Ленин вызывает у неё эмоции, которых не вызывал он даже у Бунина, даже у Куприна. Хотя, уж какие резкие слова писал про него Бунин:“сифилитик с зелёной жижей вместо мозга”, “рыжий вожак с глазами убийцы”, с широко расставленными глазами . Ну просто ненавидит люто. Для неё он даже вовсе не человек. Даже ненависти она его не удостаивает, для неё это просто ледяная брезгливость.

Точно то же – про всех, кто перебежал на сторону большевиков.

Вот интеллигенция, которая взяла сторону большевиков – иногда по очень высоким мотивам, как, например Блок, который чувствовал историю, понимал за кем правда – всё это для неё отбрасывается немедленно.

Интересно, кстати, что она, которая Блока так страстно любила, которая считала его действительно великим поэтом, она личного общения с ним не прерывает. Когда они случайно встречаются в трамвае, Блок спрашивает у неё:

– Ну что? Вы мне руку подадите?

Она говорит:

– Человечески – да, политически – никогда

Конечно, это наивно немножко. Она считает себя человеком политически ангажированным, политически просвещённым. Она считает, что от неё многое зависит. Это всё, конечно, то, что тот же Куприн называл “мелочной мудростью женщины”. Но, как я уже говорил, может быть, эта позиция ущербна исторически, а художественно она очень выигрышна. Потому что истинная ненависть – это ненависть всегда зоркая.

И вот второй совет, который я хотел бы вам дать, помимо внимания к мелочам – дневник не должен быть добрым, не надо никому ничего прощать, чем злее, чем яростнее вы напишете, тем искреннее это будет и тем это будет эмоционально ярче.
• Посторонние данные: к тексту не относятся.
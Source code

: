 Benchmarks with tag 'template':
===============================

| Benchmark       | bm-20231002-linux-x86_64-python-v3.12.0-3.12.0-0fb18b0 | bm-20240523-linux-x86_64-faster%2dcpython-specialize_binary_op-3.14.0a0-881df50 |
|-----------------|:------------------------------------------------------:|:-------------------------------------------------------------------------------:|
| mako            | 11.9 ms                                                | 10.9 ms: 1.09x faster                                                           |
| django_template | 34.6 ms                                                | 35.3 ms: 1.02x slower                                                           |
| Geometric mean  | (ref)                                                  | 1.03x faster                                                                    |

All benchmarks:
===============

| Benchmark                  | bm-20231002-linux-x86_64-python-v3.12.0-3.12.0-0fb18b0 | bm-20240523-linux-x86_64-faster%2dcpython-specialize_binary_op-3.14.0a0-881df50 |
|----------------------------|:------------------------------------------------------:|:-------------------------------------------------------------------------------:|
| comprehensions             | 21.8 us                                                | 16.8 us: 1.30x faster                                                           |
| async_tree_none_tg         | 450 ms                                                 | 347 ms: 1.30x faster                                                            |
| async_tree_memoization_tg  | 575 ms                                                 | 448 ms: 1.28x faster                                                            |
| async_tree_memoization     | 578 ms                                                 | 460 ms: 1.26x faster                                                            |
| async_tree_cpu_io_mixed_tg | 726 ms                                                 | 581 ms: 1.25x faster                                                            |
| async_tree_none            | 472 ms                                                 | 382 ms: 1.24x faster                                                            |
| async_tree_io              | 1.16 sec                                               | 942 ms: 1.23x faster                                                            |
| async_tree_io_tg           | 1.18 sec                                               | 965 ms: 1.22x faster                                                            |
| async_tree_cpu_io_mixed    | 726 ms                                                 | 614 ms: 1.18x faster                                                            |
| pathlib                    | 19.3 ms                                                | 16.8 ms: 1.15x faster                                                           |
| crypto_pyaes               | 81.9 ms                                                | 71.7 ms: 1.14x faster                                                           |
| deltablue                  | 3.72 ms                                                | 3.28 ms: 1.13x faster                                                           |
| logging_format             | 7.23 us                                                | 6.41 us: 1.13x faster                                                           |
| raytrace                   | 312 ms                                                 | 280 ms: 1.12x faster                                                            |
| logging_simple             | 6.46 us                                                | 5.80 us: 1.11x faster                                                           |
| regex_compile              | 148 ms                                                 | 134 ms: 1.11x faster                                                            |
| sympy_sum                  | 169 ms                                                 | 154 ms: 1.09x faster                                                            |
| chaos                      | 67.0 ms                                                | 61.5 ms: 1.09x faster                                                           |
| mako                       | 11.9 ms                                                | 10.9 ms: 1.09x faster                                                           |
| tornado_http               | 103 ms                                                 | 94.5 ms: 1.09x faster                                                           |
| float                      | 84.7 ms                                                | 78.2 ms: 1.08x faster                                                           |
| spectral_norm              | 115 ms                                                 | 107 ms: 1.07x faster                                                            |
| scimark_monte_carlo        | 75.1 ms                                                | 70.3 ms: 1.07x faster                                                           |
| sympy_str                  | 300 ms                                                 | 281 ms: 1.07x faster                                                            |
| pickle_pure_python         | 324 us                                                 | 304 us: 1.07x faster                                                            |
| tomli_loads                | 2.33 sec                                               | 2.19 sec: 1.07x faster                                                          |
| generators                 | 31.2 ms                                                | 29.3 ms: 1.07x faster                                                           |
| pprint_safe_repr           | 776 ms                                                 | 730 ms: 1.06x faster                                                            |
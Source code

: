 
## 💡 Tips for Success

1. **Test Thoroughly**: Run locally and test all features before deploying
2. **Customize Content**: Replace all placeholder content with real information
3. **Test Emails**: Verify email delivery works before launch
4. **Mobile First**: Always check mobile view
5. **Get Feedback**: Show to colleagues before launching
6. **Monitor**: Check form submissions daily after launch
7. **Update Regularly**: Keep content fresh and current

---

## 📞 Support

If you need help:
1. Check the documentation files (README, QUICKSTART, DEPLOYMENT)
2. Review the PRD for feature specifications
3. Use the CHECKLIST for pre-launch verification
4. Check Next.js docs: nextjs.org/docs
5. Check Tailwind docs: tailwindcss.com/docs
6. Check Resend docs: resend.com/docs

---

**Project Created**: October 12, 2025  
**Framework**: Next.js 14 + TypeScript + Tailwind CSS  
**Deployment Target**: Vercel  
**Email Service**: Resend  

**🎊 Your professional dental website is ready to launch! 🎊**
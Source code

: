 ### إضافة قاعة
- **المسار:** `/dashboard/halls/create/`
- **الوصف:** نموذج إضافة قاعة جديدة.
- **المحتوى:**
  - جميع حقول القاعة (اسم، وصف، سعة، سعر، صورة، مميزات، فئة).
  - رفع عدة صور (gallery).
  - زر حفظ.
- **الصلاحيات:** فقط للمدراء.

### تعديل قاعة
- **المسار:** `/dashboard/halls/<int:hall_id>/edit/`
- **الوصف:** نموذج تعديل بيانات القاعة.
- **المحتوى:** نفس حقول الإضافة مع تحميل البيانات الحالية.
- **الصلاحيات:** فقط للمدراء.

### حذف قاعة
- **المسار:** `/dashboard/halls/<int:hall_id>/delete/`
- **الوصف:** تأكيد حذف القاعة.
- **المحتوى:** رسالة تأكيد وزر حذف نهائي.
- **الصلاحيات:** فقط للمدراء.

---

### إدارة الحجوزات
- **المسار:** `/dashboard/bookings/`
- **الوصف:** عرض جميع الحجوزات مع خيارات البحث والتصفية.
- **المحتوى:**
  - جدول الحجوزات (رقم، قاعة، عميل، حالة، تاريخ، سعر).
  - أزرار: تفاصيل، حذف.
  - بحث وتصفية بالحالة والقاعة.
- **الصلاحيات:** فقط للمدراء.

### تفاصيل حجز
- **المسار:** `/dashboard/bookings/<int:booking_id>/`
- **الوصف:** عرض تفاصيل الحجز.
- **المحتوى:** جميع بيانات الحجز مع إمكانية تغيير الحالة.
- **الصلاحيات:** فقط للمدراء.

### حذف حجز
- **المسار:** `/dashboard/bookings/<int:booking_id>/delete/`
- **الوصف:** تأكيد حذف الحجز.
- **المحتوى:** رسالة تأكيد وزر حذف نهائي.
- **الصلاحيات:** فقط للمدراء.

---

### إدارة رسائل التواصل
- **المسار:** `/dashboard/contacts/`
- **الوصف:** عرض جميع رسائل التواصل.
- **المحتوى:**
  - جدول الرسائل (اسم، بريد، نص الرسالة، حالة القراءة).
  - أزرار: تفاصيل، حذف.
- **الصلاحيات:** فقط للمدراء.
Вы можете не разделять позицию Гиппиус, вы можете её ненавидеть, вам могут её стихи казаться плохими, её взгляды выспренними и какими-то при этом фальшивыми, вы можете думать про неё что угодно.

Но вот одного у неё нельзя отнять – она злая. И эта злоба придаёт всему, что она написала настоящий такой темперамент. Такой ледяной желчью это всё написано. Ну и, конечно, нельзя забыть того, что это картина умирающего Петрограда. Это Петроград, из которого уже в восемнадцатом году из-за близости фронта уехало правительство. Петроград, в котором остались, по большому счёту, только художники и сумасшедшие. В доме искусств они живут. Город полон слухами, в городе почти ничем не торгуют. Самый точный образ города оставила Гиппиус в дневниках, да Замятин в рассказе “Пещера”. Ледяной мир, где все заборы разобраны на дрова, где никто не знает, чем он будет завтра жив и будет ли он завтра сыт – ну, про сытость уже давно забыли вообще все. Конечно, таких ужасов, как в блокаду нет. Всё-таки в городе есть спекулянты, есть какие-то продукты, пайки выдают, по крайней мере, уж тем, кто “прикрепился”

– Что сегодня, гражданин,

На обед?

Прикреплялись, гражданин,

Или нет?

как напишет тогда же Зоргенфрей

– Я сегодня, гражданин,

Плохо спал!

Душу я на керосин

Обменял.

Вот в этом страшном мире живёт одинокая – безусловно одинокая, потому что ни Философов, ни Мережковский в это время не советчики и не утешители – одинокая, страшно злобная хронистка, которая предъявляет бесконечный счёт.

Это книга глубокого разочарования, страшной усталости. И ценность её вот в чём: конечно, революцию Гиппиус не могла оценить, конечно, октябрьскую революцию – с размахом её, с переворотом. Конечно, она не могла оценить вертикальную мобильность, которая множество людей привела во власть и в культуру. Конечно, ни национальная, ни просвещенческая программа Ленина ей ничего не говорит, и, вообще, она не понимает, что происходит.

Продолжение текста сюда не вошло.